Comment by mustyoshi
5 hours ago
The drop in memory stocks seems counterintuitive to me.
The demand for memory isn't going to go down, we'll just be able to do more with the same amount of memory.
5 hours ago
The drop in memory stocks seems counterintuitive to me.
The demand for memory isn't going to go down, we'll just be able to do more with the same amount of memory.
It especially doesn't make sense considering that TurboQuant has been public on arXiv for almost a year: https://arxiv.org/abs/2504.19874 So it predates the late-2025 RAM price surge! https://pcpartpicker.com/trends/price/memory/
I think that either investors were extremely skittish that the stocks might crash and jumped at the first sign of trouble (creating a self-fulfilling prophecy) or they were trading on non-public information and analysts who don't have access to said information are reading too much into the temporal coincidence of the Google Research blog highlighting this paper.

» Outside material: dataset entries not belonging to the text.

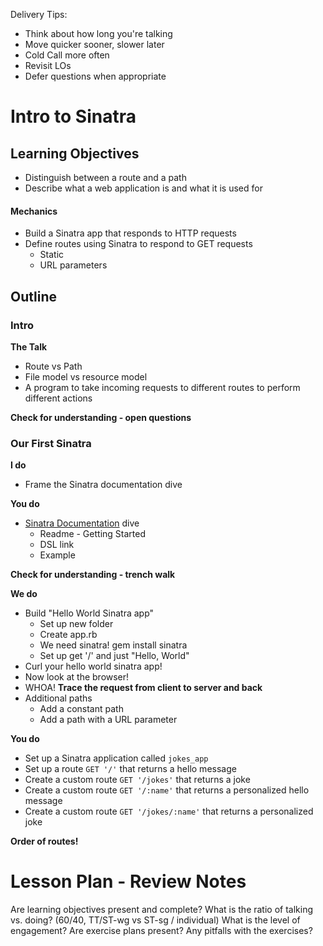 Delivery Tips:

* Think about how long you're talking
* Move quicker sooner, slower later
* Cold Call more often
* Revisit LOs
* Defer questions when appropriate

# Intro to Sinatra

## Learning Objectives

* Distinguish between a route and a path
* Describe what a web application is and what it is used for

#### Mechanics

* Build a Sinatra app that responds to HTTP requests
* Define routes using Sinatra to respond to GET requests
	* Static
	* URL parameters

## Outline

### Intro

**The Talk**

* Route vs Path
* File model vs resource model
* A program to take incoming requests to different routes to perform different
actions

**Check for understanding - open questions**

### Our First Sinatra

**I do**

* Frame the Sinatra documentation dive

**You do**

* [Sinatra Documentation](http://www.sinatrarb.com/intro.html) dive
	* Readme - Getting Started
	* DSL link
	* Example

**Check for understanding - trench walk**

**We do**

* Build "Hello World Sinatra app"
	* Set up new folder
	* Create app.rb
	* We need sinatra! gem install sinatra
	* Set up get '/' and just "Hello, World"
* Curl your hello world sinatra app!
* Now look at the browser!
* WHOA! **Trace the request from client to server and back**
* Additional paths
	* Add a constant path
	* Add a path with a URL parameter

**You do**

* Set up a Sinatra application called `jokes_app`
* Set up a route `GET '/'` that returns a hello message
* Create a custom route `GET '/jokes'` that returns a joke
* Create a custom route `GET '/:name'` that returns a personalized hello message
* Create a custom route `GET '/jokes/:name'` that returns a personalized joke

**Order of routes!**

# Lesson Plan - Review Notes

Are learning objectives present and complete?
What is the ratio of talking vs. doing? (60/40, TT/ST-wg vs ST-sg / individual)
What is the level of engagement?
Are exercise plans present?
Any pitfalls with the exercises?
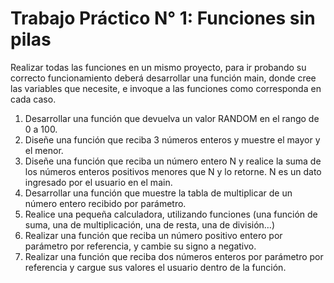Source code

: # Trabajo Práctico N° 1: Funciones sin pilas

Realizar todas las funciones en un mismo proyecto, para ir probando su correcto funcionamiento deberá desarrollar una función main, donde cree las variables que necesite, e invoque a las funciones como corresponda en cada caso.


1. Desarrollar una función que devuelva un valor RANDOM en el rango de 0 a 100.
2. Diseñe una función que reciba 3 números enteros y muestre el mayor y el menor.
3. Diseñe una función que reciba un número entero N y realice la suma de los números enteros positivos menores que N y lo retorne. N es un  dato ingresado por el usuario en el main.
4. Desarrollar una función que muestre la tabla de multiplicar de un número entero recibido por parámetro.
5. Realice una pequeña calculadora, utilizando funciones (una función de suma, una de multiplicación, una de resta, una de división…)
6. Realizar una función que reciba un número positivo entero por parámetro por referencia, y cambie su signo a negativo.
7. Realizar una función que reciba dos números enteros por parámetro por referencia y cargue sus valores el usuario dentro de la función.
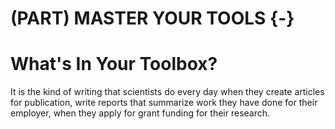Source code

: # (PART) MASTER YOUR TOOLS {-}
# What's In Your Toolbox?

It is the kind of writing that scientists do every day when they create articles for publication, write reports that summarize work they have done for their employer, when they apply for grant funding for their research.

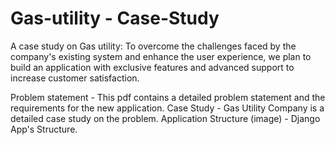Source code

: # Gas-utility - Case-Study
A case study on Gas utility: To overcome the challenges faced by the company's existing system and enhance the user experience, we plan to build an application with exclusive features and advanced support to increase customer satisfaction.

Problem statement - This pdf contains a detailed problem statement and the requirements for the new application.
Case Study - Gas Utility Company is a detailed case study on the problem.
Application Structure (image) - Django App's Structure. 
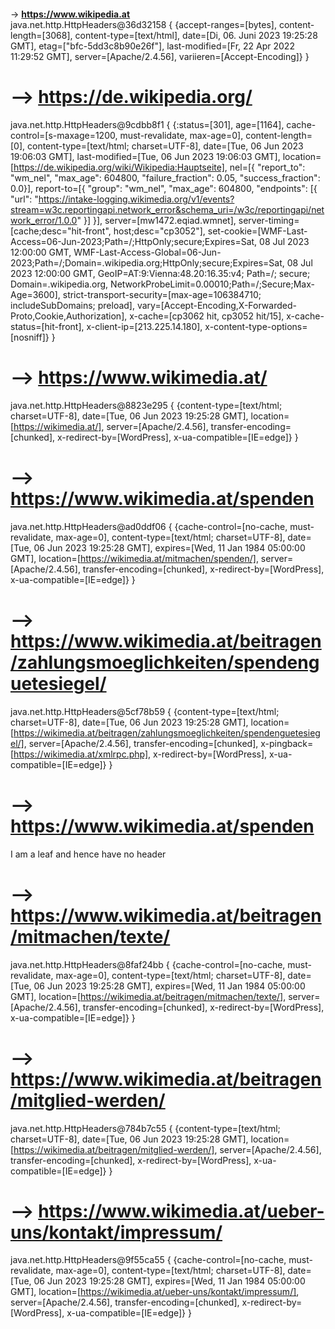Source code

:  #  <br>
  -> **https://www.wikipedia.at** <br>
java.net.http.HttpHeaders@36d32158 { {accept-ranges=[bytes], content-length=[3068], content-type=[text/html], date=[Di, 06. Juni 2023 19:25:28 GMT], etag=[\"bfc-5dd3c8b90e26f\"], last-modified=[Fr, 22 Apr 2022 11:29:52 GMT], server=[Apache/2.4.56], variieren=[Accept-Encoding]} }
# --> **https://de.wikipedia.org/** <br>
java.net.http.HttpHeaders@9cdbb8f1 { {:status=[301], age=[1164], cache-control=[s-maxage=1200, must-revalidate, max-age=0], content-length=[0], content-type=[text/html; charset=UTF-8], date=[Tue, 06 Jun 2023 19:06:03 GMT], last-modified=[Tue, 06 Jun 2023 19:06:03 GMT], location=[https://de.wikipedia.org/wiki/Wikipedia:Hauptseite], nel=[{ "report_to": "wm_nel", "max_age": 604800, "failure_fraction": 0.05, "success_fraction": 0.0}], report-to=[{ "group": "wm_nel", "max_age": 604800, "endpoints": [{ "url": "https://intake-logging.wikimedia.org/v1/events?stream=w3c.reportingapi.network_error&schema_uri=/w3c/reportingapi/network_error/1.0.0" }] }], server=[mw1472.eqiad.wmnet], server-timing=[cache;desc="hit-front", host;desc="cp3052"], set-cookie=[WMF-Last-Access=06-Jun-2023;Path=/;HttpOnly;secure;Expires=Sat, 08 Jul 2023 12:00:00 GMT, WMF-Last-Access-Global=06-Jun-2023;Path=/;Domain=.wikipedia.org;HttpOnly;secure;Expires=Sat, 08 Jul 2023 12:00:00 GMT, GeoIP=AT:9:Vienna:48.20:16.35:v4; Path=/; secure; Domain=.wikipedia.org, NetworkProbeLimit=0.00010;Path=/;Secure;Max-Age=3600], strict-transport-security=[max-age=106384710; includeSubDomains; preload], vary=[Accept-Encoding,X-Forwarded-Proto,Cookie,Authorization], x-cache=[cp3062 hit, cp3052 hit/15], x-cache-status=[hit-front], x-client-ip=[213.225.14.180], x-content-type-options=[nosniff]} }
# --> **https://www.wikimedia.at/** <br>
java.net.http.HttpHeaders@8823e295 { {content-type=[text/html; charset=UTF-8], date=[Tue, 06 Jun 2023 19:25:28 GMT], location=[https://wikimedia.at/], server=[Apache/2.4.56], transfer-encoding=[chunked], x-redirect-by=[WordPress], x-ua-compatible=[IE=edge]} }
# --> **https://www.wikimedia.at/spenden** <br>
java.net.http.HttpHeaders@ad0ddf06 { {cache-control=[no-cache, must-revalidate, max-age=0], content-type=[text/html; charset=UTF-8], date=[Tue, 06 Jun 2023 19:25:28 GMT], expires=[Wed, 11 Jan 1984 05:00:00 GMT], location=[https://wikimedia.at/mitmachen/spenden/], server=[Apache/2.4.56], transfer-encoding=[chunked], x-redirect-by=[WordPress], x-ua-compatible=[IE=edge]} }
# --> **https://www.wikimedia.at/beitragen/zahlungsmoeglichkeiten/spendenguetesiegel/** <br>
java.net.http.HttpHeaders@5cf78b59 { {content-type=[text/html; charset=UTF-8], date=[Tue, 06 Jun 2023 19:25:28 GMT], location=[https://wikimedia.at/beitragen/zahlungsmoeglichkeiten/spendenguetesiegel/], server=[Apache/2.4.56], transfer-encoding=[chunked], x-pingback=[https://wikimedia.at/xmlrpc.php], x-redirect-by=[WordPress], x-ua-compatible=[IE=edge]} }
# --> **https://www.wikimedia.at/spenden** <br>
I am a leaf and hence have no header
# --> **https://www.wikimedia.at/beitragen/mitmachen/texte/** <br>
java.net.http.HttpHeaders@8faf24bb { {cache-control=[no-cache, must-revalidate, max-age=0], content-type=[text/html; charset=UTF-8], date=[Tue, 06 Jun 2023 19:25:28 GMT], expires=[Wed, 11 Jan 1984 05:00:00 GMT], location=[https://wikimedia.at/beitragen/mitmachen/texte/], server=[Apache/2.4.56], transfer-encoding=[chunked], x-redirect-by=[WordPress], x-ua-compatible=[IE=edge]} }
# --> **https://www.wikimedia.at/beitragen/mitglied-werden/** <br>
java.net.http.HttpHeaders@784b7c55 { {content-type=[text/html; charset=UTF-8], date=[Tue, 06 Jun 2023 19:25:28 GMT], location=[https://wikimedia.at/beitragen/mitglied-werden/], server=[Apache/2.4.56], transfer-encoding=[chunked], x-redirect-by=[WordPress], x-ua-compatible=[IE=edge]} }
# --> **https://www.wikimedia.at/ueber-uns/kontakt/impressum/** <br>
java.net.http.HttpHeaders@9f55ca55 { {cache-control=[no-cache, must-revalidate, max-age=0], content-type=[text/html; charset=UTF-8], date=[Tue, 06 Jun 2023 19:25:28 GMT], expires=[Wed, 11 Jan 1984 05:00:00 GMT], location=[https://wikimedia.at/ueber-uns/kontakt/impressum/], server=[Apache/2.4.56], transfer-encoding=[chunked], x-redirect-by=[WordPress], x-ua-compatible=[IE=edge]} }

The stock drop isn't about demand volume, it's about pricing power. HBM vendors have been charging huge premiums because AI buyers had no alternative to buying more memory. A 6x compression result means per-GB willingness to pay drops even if total shipments hold. Flat volume at lower margins is a worse business than growing volume at premium margins.
It could also reduce the total cost of AI to the point it becomes feasible for more tasks, increasing the demand, in case Jevon's kicks in.